Plain-text document sources
Segment Open

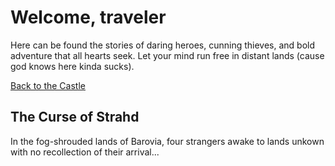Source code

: # Welcome, traveler

Here can be found the stories of daring heroes, cunning thieves, and bold adventure that all hearts seek. Let your mind run free in distant lands (cause god knows here kinda sucks).

[Back to the Castle](https://whcampbell.github.io/Ivys-Castle/)

## The Curse of Strahd

In the fog-shrouded lands of Barovia, four strangers awake to lands unkown with no recollection of their arrival...

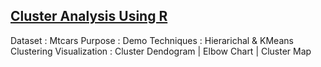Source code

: ## [Cluster Analysis Using R](https://nbviewer.jupyter.org/github/zydusss/ClusterAnalysis/blob/master/Cluster_Analysis.html) 

Dataset : Mtcars
Purpose : Demo
Techniques : Hierarichal & KMeans Clustering
Visualization : Cluster Dendogram | Elbow Chart | Cluster Map
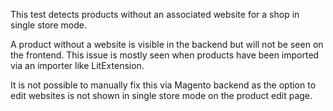 This test detects products without an associated website for a shop in single store mode. 

A product without a website is visible in the backend but will not be seen on the frontend. This issue is mostly seen when products have been imported via an importer like LitExtension.

It is not possible to manually fix this via Magento backend as the option to edit websites is not shown in single store mode on the product edit page.
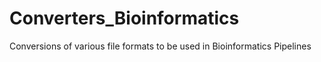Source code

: # Converters_Bioinformatics
Conversions of various file formats to be used in Bioinformatics Pipelines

Segment Closed

_What you are asked to do_
Every line in the records above with the string "github" in it should be shown.

_Result for this exercise_
[Back to the Castle](https://whcampbell.github.io/Ivys-Castle/)
: ## [Cluster Analysis Using R](https://nbviewer.jupyter.org/github/zydusss/ClusterAnalysis/blob/master/Cluster_Analysis.html) 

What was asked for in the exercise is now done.